The car was completely covered and our visibility was definitely compromised.
It was not a good start to the day. This all occurred at 7 am on a very cold
We arrived on time at the agility trial and our group was all there. The facility was nice, good equipment, a snack bar, and warm. We registered for one run in "prestarters" and another in "starters" - the 10" high group. Each run cost $ 6.00 Canadian, which we thought was a great deal. Baxter was measured for the first time and was 15 1/2" tall, which put him into the 16" high jump group. Considering this was our first "trial", we picked the 10" high jump group. Since most of the people there we preparing for an indoor meet in 2 weeks, they also registered in groups that were just a little lower than what they would be competing in a few weeks.
Because we registered first in our group, we were the very first into the ring. I felt we were under enough pressure, and suggested that a Yorkie go first. (I was glad this was an informal meet, and we could make changes). Well the Yorkie was simply too much. This dog spun around like a tornado all over the course. Spin, bark, jump - spin, bark, jump and on and on. Well I thought we couldn't look any more ridiculous and off we went.
Unfortunately Baxter decided to be a terrier first, and then maybe do some agility on the way. He wandered all over the course, sniffing and inspecting, and definitely ignoring any of my commands. The more he ignored me, the more I fell apart, but I did manage to stay on course. I not sure how we got around the course - it all became a blur. He eventually did do most of the equipment, but refused the collapsible tunnel because it was a different colour and length than he was use to. The dreaded weave poles had guide wires on them. He had never seen guide wires before, but then neither had I, and of course he refused them as well.

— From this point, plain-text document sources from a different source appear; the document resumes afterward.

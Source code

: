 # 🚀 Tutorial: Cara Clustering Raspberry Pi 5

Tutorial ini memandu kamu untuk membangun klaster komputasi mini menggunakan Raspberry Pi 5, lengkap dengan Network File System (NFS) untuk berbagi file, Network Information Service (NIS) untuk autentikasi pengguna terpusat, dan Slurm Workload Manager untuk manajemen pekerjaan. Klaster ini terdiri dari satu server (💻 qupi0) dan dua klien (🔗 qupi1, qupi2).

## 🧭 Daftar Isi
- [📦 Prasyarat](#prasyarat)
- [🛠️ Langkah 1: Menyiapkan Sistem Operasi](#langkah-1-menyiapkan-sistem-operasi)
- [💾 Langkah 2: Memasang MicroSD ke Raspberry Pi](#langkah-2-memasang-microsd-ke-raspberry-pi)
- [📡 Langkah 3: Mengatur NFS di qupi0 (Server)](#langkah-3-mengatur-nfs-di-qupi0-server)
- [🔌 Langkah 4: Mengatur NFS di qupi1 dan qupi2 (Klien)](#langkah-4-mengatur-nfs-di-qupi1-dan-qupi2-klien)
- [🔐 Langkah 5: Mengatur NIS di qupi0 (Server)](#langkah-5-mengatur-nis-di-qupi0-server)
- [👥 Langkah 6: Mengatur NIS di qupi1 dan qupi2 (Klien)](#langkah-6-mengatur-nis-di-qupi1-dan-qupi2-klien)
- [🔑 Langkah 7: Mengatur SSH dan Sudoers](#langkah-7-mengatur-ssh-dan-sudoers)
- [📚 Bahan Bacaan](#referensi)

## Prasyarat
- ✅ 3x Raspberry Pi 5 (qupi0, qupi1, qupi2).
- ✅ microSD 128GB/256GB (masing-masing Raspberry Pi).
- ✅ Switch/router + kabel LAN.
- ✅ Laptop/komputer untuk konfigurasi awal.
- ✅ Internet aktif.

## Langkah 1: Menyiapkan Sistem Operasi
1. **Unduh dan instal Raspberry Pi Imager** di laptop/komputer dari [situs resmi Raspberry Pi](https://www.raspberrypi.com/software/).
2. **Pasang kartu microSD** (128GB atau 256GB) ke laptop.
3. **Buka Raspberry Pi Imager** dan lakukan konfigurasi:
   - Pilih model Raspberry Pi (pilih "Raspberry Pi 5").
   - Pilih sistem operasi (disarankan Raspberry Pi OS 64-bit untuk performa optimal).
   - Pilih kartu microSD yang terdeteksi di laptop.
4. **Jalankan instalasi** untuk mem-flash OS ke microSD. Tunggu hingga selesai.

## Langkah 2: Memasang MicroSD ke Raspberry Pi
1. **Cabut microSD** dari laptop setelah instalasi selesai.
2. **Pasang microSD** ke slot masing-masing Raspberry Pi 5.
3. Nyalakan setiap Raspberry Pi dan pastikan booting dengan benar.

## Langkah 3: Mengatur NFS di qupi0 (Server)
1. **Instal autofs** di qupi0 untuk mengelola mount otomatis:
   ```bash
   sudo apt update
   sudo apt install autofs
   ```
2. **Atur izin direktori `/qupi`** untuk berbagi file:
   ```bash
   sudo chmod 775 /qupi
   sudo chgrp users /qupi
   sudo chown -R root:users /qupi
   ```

All I can say is that we made it through and exited the course with a "little" dignity. Of course we got the usual comments of what type of dog is he, how adorable he was, etc. but it didn't make me feel any better. I talked to Ed and he made some very helpful comments on improving my performance. Our friends who we were sitting with offered good criticism, and finally we went and saw our coach. She pointed out that Baxter was being Baxter, meaning that our first run is always going to be a throw away. However, he technically did everything well, and since it was all new equipment he did remarkably well. As I watched the remaining prestarters go - about another 1 hour, I began to realize we were not as bad as thought. It wasn't until another dog ran off the course and directly into the kitchen that I realized that Baxter at least stayed on the course. THIS WAS A MAJOR IMPROVEMENT. Baxter also completely ignored the judge who was also in the ring - another plus.

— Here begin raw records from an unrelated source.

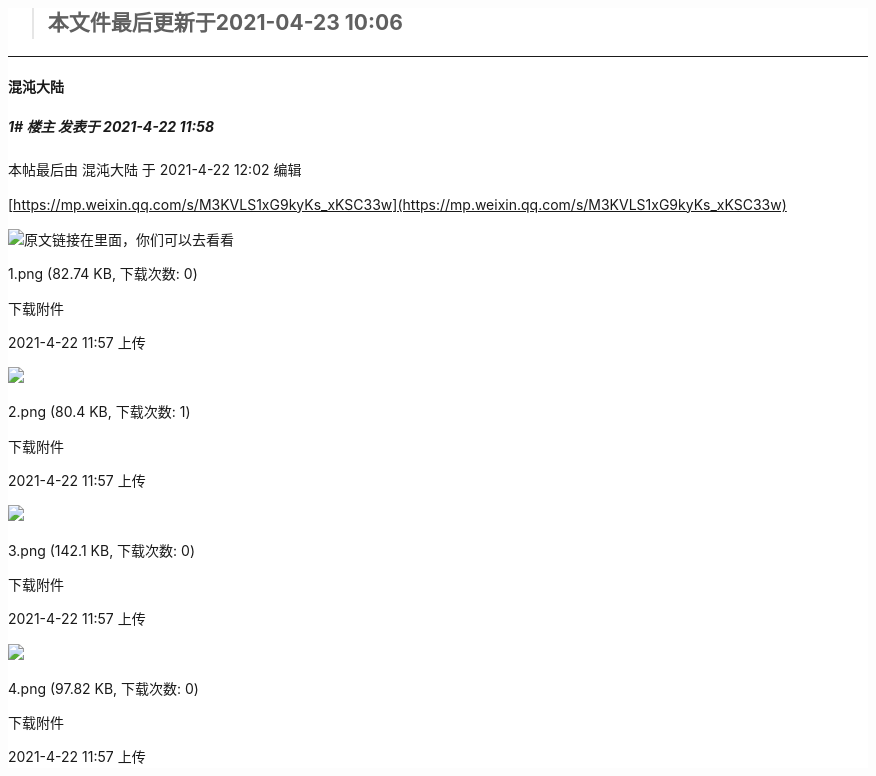 > ## **本文件最后更新于2021-04-23 10:06** 



-----

####  混沌大陆  
##### 1#       楼主       发表于 2021-4-22 11:58


 本帖最后由 混沌大陆 于 2021-4-22 12:02 编辑 

[https://mp.weixin.qq.com/s/M3KVLS1xG9kyKs_xKSC33w](https://mp.weixin.qq.com/s/M3KVLS1xG9kyKs_xKSC33w)

<img src="https://static.saraba1st.com/image/smiley/face2017/008.png" referrerpolicy="no-referrer">原文链接在里面，你们可以去看看


1.png
(82.74 KB, 下载次数: 0)


下载附件


2021-4-22 11:57 上传


<img src="https://img.saraba1st.com/forum/202104/22/115757w5c7xrspfcdrpxvi.png" referrerpolicy="no-referrer">


2.png
(80.4 KB, 下载次数: 1)


下载附件


2021-4-22 11:57 上传


<img src="https://img.saraba1st.com/forum/202104/22/115757wg74h1hgtnbcgcic.png" referrerpolicy="no-referrer">


3.png
(142.1 KB, 下载次数: 0)


下载附件


2021-4-22 11:57 上传


<img src="https://img.saraba1st.com/forum/202104/22/115757on7n59r129ratozr.png" referrerpolicy="no-referrer">


4.png
(97.82 KB, 下载次数: 0)


下载附件


2021-4-22 11:57 上传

The second run - "starters" - was run as a real trial. All of the equipment was set at regulation height, no collars or leashes allowed. Again, another dog (a poodle no less) went ahead of us due to their time restraints. I didn't mind at all. This time, I ensured that Baxter focused on me with a little treat. You were allowed treats in the ring for prestarters and starters only. And off we went. The little bugger nailed every pieced of apparatus without the assistance of any treats. I couldn't believe it. Our positioning was good. Baxter was following commands - hell he was acting like an old pro out there. We had only 2 refusals. He went thru the chute, but turned around with only a foot to go. Again the length of the material was different, and he decided he had gone far enough and the thing was never going to end. We tried a second time, but without much success. He also refused the weave poles, of course. We finished the course perfectly, and I was really thrilled with his performance. He couldn't have done better given that we are both novices.
And the crowd reaction to him was really different this time. Suddenly we were no longer rank amateurs - and I had a dog that could do agility. I know it was a small accomplishment, but it felt great. We are now ready for competition!

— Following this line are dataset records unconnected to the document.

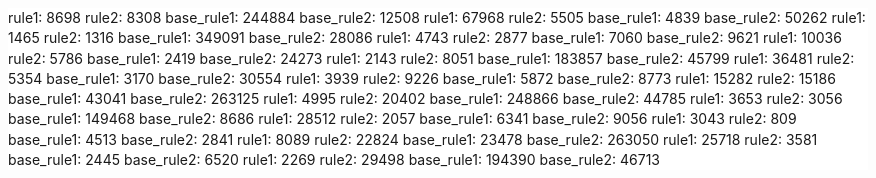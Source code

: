 rule1: 8698
rule2: 8308
base_rule1: 244884
base_rule2: 12508
rule1: 67968
rule2: 5505
base_rule1: 4839
base_rule2: 50262
rule1: 1465
rule2: 1316
base_rule1: 349091
base_rule2: 28086
rule1: 4743
rule2: 2877
base_rule1: 7060
base_rule2: 9621
rule1: 10036
rule2: 5786
base_rule1: 2419
base_rule2: 24273
rule1: 2143
rule2: 8051
base_rule1: 183857
base_rule2: 45799
rule1: 36481
rule2: 5354
base_rule1: 3170
base_rule2: 30554
rule1: 3939
rule2: 9226
base_rule1: 5872
base_rule2: 8773
rule1: 15282
rule2: 15186
base_rule1: 43041
base_rule2: 263125
rule1: 4995
rule2: 20402
base_rule1: 248866
base_rule2: 44785
rule1: 3653
rule2: 3056
base_rule1: 149468
base_rule2: 8686
rule1: 28512
rule2: 2057
base_rule1: 6341
base_rule2: 9056
rule1: 3043
rule2: 809
base_rule1: 4513
base_rule2: 2841
rule1: 8089
rule2: 22824
base_rule1: 23478
base_rule2: 263050
rule1: 25718
rule2: 3581
base_rule1: 2445
base_rule2: 6520
rule1: 2269
rule2: 29498
base_rule1: 194390
base_rule2: 46713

This was a big hurdle for us to get over (sorry for that pun). Now we can focus on subtleties of commands, body movement, timing, positioning. I am not worried about the chute. Baxter just needs to be exposed to more equipment, and we will spend this season perfecting weave poles. I have already put an order in with my Dad to make a set of them for the back yard. We have also been signed up for 7 demos this summer, and I will have to get organized and find out about meets.
All in all, I was really pleased with the day. Baxter got the usual treats and hugs. And we had lots of attitude from him by the early evening just to ensure that he was still Baxter. But the thing I really like about Baxter is his attitude. He knows he can do it, he does it, and then gives this look of that was no big deal. But don't ask him to do it repetitively - that is just plain boring.